Discipline laws too lenient
Tuesday, July 22, 2008 12:57 PM MDT
Editor:
God keep and bless the children who suffer, because Wyoming isn‘t.
It was abruptly brought to my attention last week that it is legal to strike your child in Wyoming.
Not only is it legal, it appears that as long as there are no weapons used -- belts, boards, coffee pot cords, Hot Wheels tracks, etc.-- that the parents will be cleared of all responsibility.
The child and the rest of the family have no recourse if the parent abuses a child, causing emotional or physical distress including severe bruising.

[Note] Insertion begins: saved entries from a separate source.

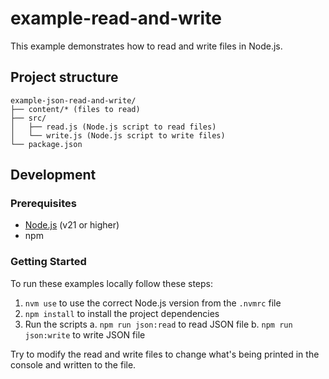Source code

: # example-read-and-write

This example demonstrates how to read and write files in Node.js.

## Project structure

```plaintext
example-json-read-and-write/
├── content/* (files to read)
├── src/
│   ├── read.js (Node.js script to read files)
│   └── write.js (Node.js script to write files)
└── package.json
```

## Development

### Prerequisites

- [Node.js](https://nodejs.org/en/) (v21 or higher)
- npm

### Getting Started

To run these examples locally follow these steps:

1. `nvm use` to use the correct Node.js version from the `.nvmrc` file
2. `npm install` to install the project dependencies
3. Run the scripts
  a. `npm run json:read` to read JSON file
  b. `npm run json:write` to write JSON file

Try to modify the read and write files to change what's being printed in the console and written to the file.

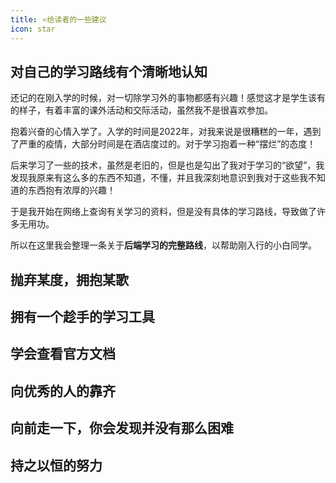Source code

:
 ```yaml
---
title: ⭐给读者的一些建议
icon: star
---
```

## 对自己的学习路线有个清晰地认知

还记的在刚入学的时候，对一切除学习外的事物都感有兴趣！感觉这才是学生该有的样子，有着丰富的课外活动和交际活动，虽然我不是很喜欢参加。

抱着兴奋的心情入学了。入学的时间是2022年，对我来说是很糟糕的一年，遇到了严重的疫情，大部分时间是在酒店度过的。对于学习抱着一种“摆烂”的态度！

后来学习了一些的技术，虽然是老旧的，但是也是勾出了我对于学习的“欲望”，我发现我原来有这么多的东西不知道，不懂，并且我深刻地意识到我对于这些我不知道的东西抱有浓厚的兴趣！

于是我开始在网络上查询有关学习的资料，但是没有具体的学习路线，导致做了许多无用功。

所以在这里我会整理一条关于**后端学习的完整路线**，以帮助刚入行的小白同学。

## 抛弃**某度**，拥抱**某歌**

## 拥有一个趁手的学习工具

## 学会查看官方文档

## 向优秀的人的靠齐

## 向前走一下，你会发现并没有那么困难

## 持之以恒的努力



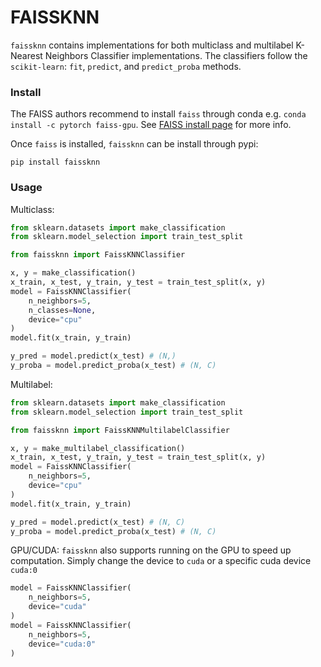 # FAISSKNN
`faissknn` contains implementations for both multiclass and multilabel K-Nearest Neighbors Classifier implementations. The classifiers follow the `scikit-learn`: `fit`, `predict`, and `predict_proba` methods.

### Install

The FAISS authors recommend to install `faiss` through conda e.g. `conda install -c pytorch faiss-gpu`. See [FAISS install page](https://github.com/facebookresearch/faiss/blob/main/INSTALL.md) for more info.

Once `faiss` is installed, `faissknn` can be install through pypi:

```
pip install faissknn
```

### Usage

Multiclass:

```python
from sklearn.datasets import make_classification
from sklearn.model_selection import train_test_split

from faissknn import FaissKNNClassifier

x, y = make_classification()
x_train, x_test, y_train, y_test = train_test_split(x, y)
model = FaissKNNClassifier(
    n_neighbors=5,
    n_classes=None,
    device="cpu"
)
model.fit(x_train, y_train)

y_pred = model.predict(x_test) # (N,)
y_proba = model.predict_proba(x_test) # (N, C)
```

Multilabel:

```python
from sklearn.datasets import make_classification
from sklearn.model_selection import train_test_split

from faissknn import FaissKNNMultilabelClassifier

x, y = make_multilabel_classification()
x_train, x_test, y_train, y_test = train_test_split(x, y)
model = FaissKNNClassifier(
    n_neighbors=5,
    device="cpu"
)
model.fit(x_train, y_train)

y_pred = model.predict(x_test) # (N, C)
y_proba = model.predict_proba(x_test) # (N, C)
```

GPU/CUDA: `faissknn` also supports running on the GPU to speed up computation. Simply change the device to `cuda` or a specific cuda device `cuda:0`

```python
model = FaissKNNClassifier(
    n_neighbors=5,
    device="cuda"
)
model = FaissKNNClassifier(
    n_neighbors=5,
    device="cuda:0"
)
```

Isn’t it sickening that if you lose your temper and hit a stranger, leaving a bruise, you face criminal charges? If you do the same to your child, well, that’s just good parenting.
Corporal punishment has its place in discipline. I’ve used it myself with my children. But, when parents or caregivers lose their temper so much and hit the child causing physical harm, it is no longer discipline, but abuse.

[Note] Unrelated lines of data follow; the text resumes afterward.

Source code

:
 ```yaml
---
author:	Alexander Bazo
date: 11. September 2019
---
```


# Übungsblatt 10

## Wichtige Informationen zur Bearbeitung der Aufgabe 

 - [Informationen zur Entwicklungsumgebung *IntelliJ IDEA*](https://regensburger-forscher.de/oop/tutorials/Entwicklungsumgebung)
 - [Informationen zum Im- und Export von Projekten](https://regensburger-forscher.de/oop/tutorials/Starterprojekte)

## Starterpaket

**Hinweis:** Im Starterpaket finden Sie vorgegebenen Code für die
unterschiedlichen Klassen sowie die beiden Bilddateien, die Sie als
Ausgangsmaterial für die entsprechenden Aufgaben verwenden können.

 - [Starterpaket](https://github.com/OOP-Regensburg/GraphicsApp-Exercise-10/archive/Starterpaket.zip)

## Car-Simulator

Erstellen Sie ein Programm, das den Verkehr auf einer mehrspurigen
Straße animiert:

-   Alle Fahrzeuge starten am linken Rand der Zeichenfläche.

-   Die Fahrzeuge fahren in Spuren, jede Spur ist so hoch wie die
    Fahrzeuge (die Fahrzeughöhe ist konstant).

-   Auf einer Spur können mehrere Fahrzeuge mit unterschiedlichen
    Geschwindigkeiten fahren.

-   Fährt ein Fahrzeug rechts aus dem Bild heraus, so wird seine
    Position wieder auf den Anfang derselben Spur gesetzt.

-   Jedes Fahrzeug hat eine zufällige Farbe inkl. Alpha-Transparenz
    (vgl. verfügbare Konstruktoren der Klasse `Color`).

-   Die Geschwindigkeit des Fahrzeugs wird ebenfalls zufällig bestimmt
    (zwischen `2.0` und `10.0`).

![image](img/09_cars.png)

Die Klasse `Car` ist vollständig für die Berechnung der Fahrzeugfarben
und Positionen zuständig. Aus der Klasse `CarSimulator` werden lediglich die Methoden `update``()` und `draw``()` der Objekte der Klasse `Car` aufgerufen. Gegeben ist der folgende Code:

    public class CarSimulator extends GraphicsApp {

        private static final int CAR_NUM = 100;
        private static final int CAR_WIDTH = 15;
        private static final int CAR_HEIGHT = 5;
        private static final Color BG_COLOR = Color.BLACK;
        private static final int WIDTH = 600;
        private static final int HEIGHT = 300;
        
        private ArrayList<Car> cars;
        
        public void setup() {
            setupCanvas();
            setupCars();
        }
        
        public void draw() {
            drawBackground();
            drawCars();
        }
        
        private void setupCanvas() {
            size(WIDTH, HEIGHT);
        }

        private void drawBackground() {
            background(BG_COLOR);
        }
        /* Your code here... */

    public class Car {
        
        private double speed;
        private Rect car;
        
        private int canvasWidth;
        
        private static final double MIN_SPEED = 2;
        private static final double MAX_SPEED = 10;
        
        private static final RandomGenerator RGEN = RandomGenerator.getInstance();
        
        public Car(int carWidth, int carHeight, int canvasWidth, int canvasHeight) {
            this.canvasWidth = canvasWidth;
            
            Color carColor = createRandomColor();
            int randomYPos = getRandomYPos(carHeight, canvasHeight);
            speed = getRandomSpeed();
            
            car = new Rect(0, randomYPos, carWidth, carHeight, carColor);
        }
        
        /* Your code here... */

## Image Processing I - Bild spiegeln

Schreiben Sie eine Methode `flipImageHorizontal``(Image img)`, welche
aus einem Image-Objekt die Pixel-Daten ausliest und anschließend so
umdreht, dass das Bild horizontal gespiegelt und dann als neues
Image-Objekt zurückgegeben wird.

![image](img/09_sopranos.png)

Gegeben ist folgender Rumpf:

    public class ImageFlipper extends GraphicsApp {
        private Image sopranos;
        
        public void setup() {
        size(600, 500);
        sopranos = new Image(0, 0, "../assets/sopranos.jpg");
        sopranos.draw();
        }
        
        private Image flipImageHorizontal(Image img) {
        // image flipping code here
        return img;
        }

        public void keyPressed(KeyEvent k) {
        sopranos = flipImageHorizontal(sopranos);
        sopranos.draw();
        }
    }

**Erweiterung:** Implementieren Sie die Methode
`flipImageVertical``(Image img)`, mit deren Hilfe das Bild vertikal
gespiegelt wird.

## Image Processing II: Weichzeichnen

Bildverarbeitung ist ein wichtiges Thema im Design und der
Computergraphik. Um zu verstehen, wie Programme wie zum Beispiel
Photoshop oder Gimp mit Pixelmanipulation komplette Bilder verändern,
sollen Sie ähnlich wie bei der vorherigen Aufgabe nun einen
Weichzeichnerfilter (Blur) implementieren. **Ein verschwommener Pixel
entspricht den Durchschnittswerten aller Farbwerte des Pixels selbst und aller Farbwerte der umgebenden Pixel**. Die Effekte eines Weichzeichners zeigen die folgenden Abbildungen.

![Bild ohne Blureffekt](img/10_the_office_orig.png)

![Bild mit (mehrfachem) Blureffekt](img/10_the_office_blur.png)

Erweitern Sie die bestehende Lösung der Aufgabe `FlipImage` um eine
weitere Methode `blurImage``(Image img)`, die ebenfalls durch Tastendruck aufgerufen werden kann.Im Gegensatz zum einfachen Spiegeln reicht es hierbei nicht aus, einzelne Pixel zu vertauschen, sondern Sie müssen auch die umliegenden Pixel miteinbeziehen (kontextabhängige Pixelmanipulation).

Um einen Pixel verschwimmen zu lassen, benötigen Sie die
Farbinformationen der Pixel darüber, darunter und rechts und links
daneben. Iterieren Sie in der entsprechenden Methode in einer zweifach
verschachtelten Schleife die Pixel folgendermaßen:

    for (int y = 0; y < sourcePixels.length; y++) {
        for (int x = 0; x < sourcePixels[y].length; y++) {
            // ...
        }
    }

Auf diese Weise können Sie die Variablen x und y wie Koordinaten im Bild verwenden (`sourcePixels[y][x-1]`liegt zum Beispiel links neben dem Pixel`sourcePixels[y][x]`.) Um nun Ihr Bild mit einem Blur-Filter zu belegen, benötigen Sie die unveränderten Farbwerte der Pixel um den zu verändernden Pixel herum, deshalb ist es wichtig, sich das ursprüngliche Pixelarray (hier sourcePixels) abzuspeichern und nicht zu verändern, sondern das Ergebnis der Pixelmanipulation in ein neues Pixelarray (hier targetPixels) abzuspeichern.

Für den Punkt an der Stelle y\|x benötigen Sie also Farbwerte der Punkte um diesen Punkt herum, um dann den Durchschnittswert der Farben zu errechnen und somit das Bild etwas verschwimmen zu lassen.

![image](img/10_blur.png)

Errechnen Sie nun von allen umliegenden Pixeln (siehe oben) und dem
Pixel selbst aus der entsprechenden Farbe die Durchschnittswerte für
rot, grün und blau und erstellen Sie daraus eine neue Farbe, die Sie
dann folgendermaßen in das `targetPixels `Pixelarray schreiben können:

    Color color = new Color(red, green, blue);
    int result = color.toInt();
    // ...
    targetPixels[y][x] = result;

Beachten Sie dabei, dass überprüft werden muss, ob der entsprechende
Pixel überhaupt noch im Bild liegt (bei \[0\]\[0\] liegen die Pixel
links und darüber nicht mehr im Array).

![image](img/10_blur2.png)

In the state of Wyoming, the child’s story is seldom taken into account unless there is grievous bodily harm -- broken bones, internal organs ruptured, or coma -- as well as sexual assault or death.
Even if the agencies respond to these cases and know it is abuse, if the DA’s office decides not to press charges, the most the agencies can hope for is that the parents will come around and start “working a plan.”

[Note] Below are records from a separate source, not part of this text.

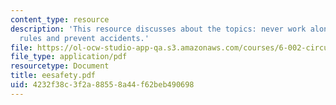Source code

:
 ```yaml
---
content_type: resource
description: 'This resource discusses about the topics: never work alone, voltage
  rules and prevent accidents.'
file: https://ol-ocw-studio-app-qa.s3.amazonaws.com/courses/6-002-circuits-and-electronics-spring-2007/4232f38c3f2a88558a44f62beb490698_eesafety.pdf
file_type: application/pdf
resourcetype: Document
title: eesafety.pdf
uid: 4232f38c-3f2a-8855-8a44-f62beb490698
---
```

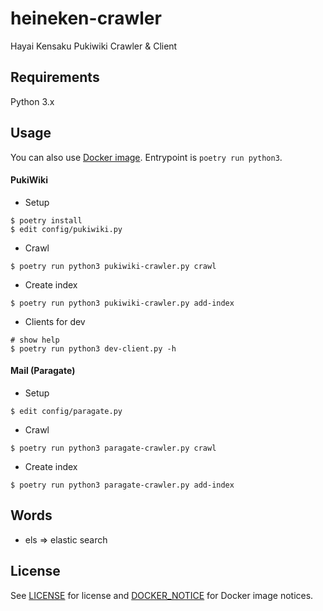 # heineken-crawler

Hayai Kensaku Pukiwiki Crawler & Client

## Requirements

Python 3.x

## Usage

You can also use [Docker image](https://github.com/kmc-jp/heineken-crawler/pkgs/container/heineken-crawler). Entrypoint is `poetry run python3`.

#### PukiWiki

- Setup

```shell
$ poetry install
$ edit config/pukiwiki.py
```

- Crawl

```shell
$ poetry run python3 pukiwiki-crawler.py crawl
```

- Create index

```shell
$ poetry run python3 pukiwiki-crawler.py add-index
```

- Clients for dev

```shell
# show help
$ poetry run python3 dev-client.py -h
```

#### Mail (Paragate)

- Setup

```shell
$ edit config/paragate.py
```

- Crawl

```shell
$ poetry run python3 paragate-crawler.py crawl
```

- Create index

```shell
$ poetry run python3 paragate-crawler.py add-index
```

## Words

- els => elastic search

## License

See [LICENSE](./LICENSE) for license and [DOCKER_NOTICE](./DOCKER_NOTICE) for Docker image notices.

Or there will be a relapse so that they can step in again.
If no charges are filed, the work done through DFS must be on a volunteer basis.
This means a child either gets real lucky or they face weeks, months or years of abuse before their abusers are caught and stopped, if they ever are.
As an example of the costs of these lenient parenting laws are two Wyoming children who suffered the worst fates. These little girls can no longer speak for themselves or ask anyone for help.
Brandy Jo Imhoff, 5, of Cheyenne, was kicked to death by her mother’s abuser and live-in boyfriend on Dec. 22, 1991; and Ashley Hood, 5, of Casper was found in a dresser drawer in a garage nine months after she had been killed by her mother. This child’s family was working a plan and being monitored by DFS the entire time.
Other costs to the community are young adults unable to parent because they never learned the proper way to punish their children, an influx of people seeking psychiatric care to deal with the things they endured as children and increased acts of violence in the community. The list goes on and on.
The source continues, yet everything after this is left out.